» Action item
Word for word, set down every line of the entries below from the line with "- [x] AI自動LP生成機能 (Gemini 2.0 Flash統合)" to the line with "- [Gemini API", including both, and no other line.

» Exercise data
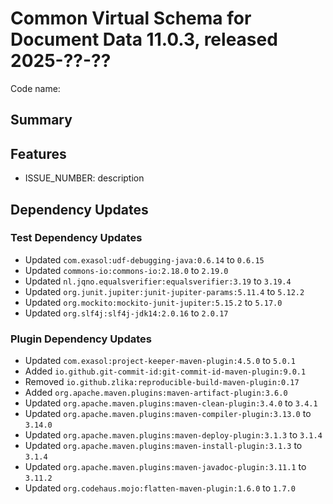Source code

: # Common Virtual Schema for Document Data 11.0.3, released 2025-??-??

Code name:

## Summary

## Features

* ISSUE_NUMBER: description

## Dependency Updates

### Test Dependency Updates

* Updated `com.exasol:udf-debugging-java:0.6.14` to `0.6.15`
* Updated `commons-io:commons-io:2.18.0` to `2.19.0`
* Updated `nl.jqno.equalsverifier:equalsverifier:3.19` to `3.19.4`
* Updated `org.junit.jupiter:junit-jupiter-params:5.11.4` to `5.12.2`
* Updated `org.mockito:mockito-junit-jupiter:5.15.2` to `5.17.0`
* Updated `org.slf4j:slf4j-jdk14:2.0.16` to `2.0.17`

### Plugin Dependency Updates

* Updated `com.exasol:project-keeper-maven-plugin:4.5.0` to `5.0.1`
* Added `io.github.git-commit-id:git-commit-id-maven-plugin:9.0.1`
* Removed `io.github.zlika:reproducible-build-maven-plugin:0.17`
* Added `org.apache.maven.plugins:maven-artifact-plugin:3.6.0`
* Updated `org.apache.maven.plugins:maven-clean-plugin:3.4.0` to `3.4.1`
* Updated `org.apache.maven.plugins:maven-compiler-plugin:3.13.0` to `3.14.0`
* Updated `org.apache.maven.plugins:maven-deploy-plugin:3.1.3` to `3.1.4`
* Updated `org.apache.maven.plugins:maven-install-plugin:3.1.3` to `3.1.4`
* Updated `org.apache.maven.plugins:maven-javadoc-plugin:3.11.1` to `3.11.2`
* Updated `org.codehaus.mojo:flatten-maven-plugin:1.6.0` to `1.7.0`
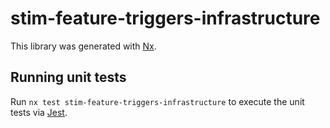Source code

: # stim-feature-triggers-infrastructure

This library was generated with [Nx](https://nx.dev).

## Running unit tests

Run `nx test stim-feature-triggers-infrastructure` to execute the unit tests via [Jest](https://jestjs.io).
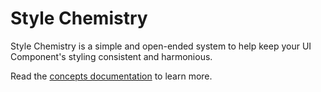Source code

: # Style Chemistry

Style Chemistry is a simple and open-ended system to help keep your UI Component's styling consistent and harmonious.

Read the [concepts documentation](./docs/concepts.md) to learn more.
==
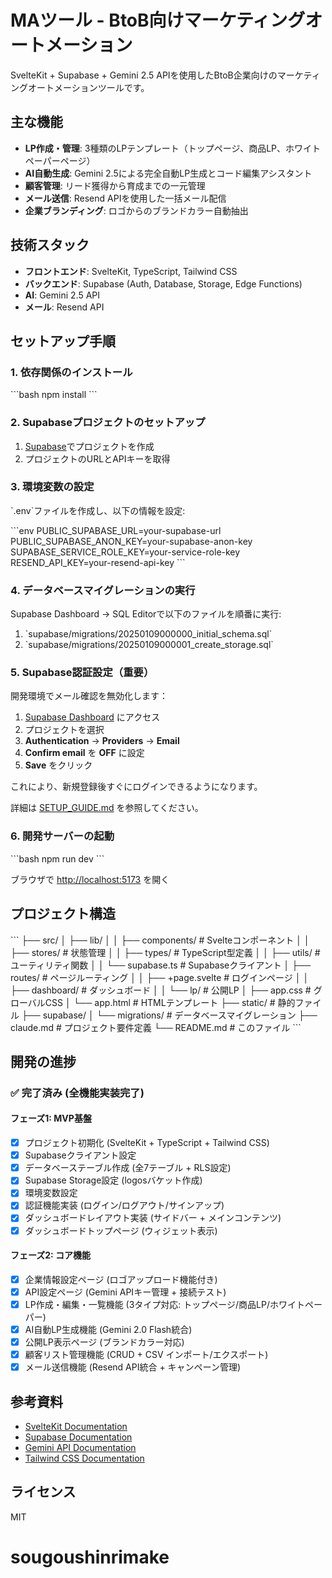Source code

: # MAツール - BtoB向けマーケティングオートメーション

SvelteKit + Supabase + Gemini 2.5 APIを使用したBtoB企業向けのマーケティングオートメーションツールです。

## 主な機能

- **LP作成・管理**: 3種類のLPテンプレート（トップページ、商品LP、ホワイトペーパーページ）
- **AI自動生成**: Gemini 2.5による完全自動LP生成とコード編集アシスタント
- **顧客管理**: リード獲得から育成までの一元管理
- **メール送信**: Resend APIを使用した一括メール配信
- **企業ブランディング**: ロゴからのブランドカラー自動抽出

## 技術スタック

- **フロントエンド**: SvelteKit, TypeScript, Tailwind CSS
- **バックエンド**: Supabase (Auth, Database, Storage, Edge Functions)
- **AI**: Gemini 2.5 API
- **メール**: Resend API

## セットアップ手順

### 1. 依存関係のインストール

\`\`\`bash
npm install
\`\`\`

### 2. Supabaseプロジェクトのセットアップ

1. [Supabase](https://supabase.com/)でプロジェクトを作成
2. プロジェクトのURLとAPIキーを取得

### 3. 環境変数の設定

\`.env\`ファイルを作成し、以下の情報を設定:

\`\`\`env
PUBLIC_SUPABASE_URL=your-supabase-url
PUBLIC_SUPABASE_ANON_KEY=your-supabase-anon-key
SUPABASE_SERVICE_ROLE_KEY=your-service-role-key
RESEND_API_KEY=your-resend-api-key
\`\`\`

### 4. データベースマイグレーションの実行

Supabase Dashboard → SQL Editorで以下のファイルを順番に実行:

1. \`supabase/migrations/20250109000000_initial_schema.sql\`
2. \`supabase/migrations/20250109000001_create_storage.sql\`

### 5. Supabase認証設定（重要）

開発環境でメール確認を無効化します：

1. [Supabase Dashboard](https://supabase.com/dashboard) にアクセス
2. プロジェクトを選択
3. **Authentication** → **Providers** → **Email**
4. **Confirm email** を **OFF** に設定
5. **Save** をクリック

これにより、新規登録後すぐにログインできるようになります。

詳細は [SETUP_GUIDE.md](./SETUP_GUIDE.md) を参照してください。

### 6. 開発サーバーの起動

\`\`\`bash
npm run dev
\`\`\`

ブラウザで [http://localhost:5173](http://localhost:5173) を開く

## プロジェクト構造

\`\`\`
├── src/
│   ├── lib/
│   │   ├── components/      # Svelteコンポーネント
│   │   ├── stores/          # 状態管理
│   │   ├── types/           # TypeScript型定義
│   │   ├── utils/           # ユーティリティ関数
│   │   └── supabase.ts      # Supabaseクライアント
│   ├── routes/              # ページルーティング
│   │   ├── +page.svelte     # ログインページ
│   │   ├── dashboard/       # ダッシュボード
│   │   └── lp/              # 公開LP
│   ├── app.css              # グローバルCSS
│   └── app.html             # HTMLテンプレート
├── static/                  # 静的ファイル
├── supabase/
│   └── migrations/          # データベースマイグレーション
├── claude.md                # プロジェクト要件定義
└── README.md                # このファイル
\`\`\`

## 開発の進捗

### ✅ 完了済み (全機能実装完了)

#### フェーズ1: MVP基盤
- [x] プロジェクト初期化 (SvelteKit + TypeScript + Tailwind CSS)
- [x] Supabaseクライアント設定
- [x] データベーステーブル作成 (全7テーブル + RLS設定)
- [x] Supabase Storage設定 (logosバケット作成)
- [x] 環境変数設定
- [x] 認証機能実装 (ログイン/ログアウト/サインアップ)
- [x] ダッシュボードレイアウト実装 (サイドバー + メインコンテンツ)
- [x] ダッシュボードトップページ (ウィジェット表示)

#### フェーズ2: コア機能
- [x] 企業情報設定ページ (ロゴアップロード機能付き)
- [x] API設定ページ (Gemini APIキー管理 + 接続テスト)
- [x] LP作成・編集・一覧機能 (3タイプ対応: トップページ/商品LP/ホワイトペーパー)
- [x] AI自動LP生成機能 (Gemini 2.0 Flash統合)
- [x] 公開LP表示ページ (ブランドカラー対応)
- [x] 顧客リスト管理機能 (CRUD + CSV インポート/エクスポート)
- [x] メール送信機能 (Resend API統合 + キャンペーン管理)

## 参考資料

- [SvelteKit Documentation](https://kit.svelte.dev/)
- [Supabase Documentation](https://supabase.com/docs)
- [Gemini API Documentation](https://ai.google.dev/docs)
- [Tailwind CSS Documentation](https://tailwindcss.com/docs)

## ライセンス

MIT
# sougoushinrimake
==
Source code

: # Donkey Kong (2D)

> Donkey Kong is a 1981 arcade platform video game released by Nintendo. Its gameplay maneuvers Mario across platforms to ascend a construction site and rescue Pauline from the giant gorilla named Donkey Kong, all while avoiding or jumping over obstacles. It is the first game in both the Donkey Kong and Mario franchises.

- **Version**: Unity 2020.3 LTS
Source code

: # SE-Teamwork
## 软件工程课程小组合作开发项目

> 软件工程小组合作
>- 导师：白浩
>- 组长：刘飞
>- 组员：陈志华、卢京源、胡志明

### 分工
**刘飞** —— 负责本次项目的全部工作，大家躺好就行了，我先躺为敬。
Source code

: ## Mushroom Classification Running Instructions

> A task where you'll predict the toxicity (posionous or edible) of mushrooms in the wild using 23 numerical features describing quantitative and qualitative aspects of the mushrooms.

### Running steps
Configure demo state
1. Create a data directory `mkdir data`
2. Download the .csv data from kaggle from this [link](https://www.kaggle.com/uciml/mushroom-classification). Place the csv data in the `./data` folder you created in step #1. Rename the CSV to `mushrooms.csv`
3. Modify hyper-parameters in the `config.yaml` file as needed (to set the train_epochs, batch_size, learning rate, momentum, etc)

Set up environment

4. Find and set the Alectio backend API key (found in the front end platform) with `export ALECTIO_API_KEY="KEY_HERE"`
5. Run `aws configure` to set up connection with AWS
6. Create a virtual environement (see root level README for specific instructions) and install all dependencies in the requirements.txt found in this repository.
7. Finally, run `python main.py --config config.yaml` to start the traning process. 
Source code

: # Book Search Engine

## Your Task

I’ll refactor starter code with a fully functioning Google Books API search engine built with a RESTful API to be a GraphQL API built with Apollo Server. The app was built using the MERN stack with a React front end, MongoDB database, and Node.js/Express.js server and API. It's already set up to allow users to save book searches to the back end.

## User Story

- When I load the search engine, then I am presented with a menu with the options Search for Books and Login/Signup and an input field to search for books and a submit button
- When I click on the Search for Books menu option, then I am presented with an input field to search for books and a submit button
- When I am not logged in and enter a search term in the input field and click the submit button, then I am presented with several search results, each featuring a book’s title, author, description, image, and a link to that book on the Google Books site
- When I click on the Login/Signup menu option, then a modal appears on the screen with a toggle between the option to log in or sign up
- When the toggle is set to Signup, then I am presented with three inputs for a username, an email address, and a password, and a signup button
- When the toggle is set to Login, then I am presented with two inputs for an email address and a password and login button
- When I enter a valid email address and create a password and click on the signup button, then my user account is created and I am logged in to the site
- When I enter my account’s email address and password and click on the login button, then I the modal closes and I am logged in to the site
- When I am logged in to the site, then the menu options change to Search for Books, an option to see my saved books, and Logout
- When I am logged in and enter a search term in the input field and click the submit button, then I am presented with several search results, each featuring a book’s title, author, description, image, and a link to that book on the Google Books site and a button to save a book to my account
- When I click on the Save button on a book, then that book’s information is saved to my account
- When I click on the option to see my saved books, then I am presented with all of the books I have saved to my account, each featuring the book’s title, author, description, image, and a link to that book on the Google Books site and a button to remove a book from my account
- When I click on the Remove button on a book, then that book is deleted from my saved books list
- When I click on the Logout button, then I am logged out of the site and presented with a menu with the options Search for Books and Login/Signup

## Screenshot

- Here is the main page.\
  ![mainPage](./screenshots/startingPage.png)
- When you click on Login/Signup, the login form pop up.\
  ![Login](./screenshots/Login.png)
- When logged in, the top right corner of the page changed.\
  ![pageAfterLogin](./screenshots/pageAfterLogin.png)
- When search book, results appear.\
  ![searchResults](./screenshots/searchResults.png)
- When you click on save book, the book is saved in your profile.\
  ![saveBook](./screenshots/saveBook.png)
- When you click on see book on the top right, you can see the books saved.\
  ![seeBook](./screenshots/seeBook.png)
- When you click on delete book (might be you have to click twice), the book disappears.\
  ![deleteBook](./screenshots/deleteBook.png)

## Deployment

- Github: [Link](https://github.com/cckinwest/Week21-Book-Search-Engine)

» Answer to the problem
- [x] AI自動LP生成機能 (Gemini 2.0 Flash統合)
- [x] 公開LP表示ページ (ブランドカラー対応)
- [x] 顧客リスト管理機能 (CRUD + CSV インポート/エクスポート)
- [x] メール送信機能 (Resend API統合 + キャンペーン管理)

## 参考資料

- [SvelteKit Documentation](https://kit.svelte.dev/)
- [Supabase Documentation](https://supabase.com/docs)
- [Gemini API Documentation](https://ai.google.dev/docs)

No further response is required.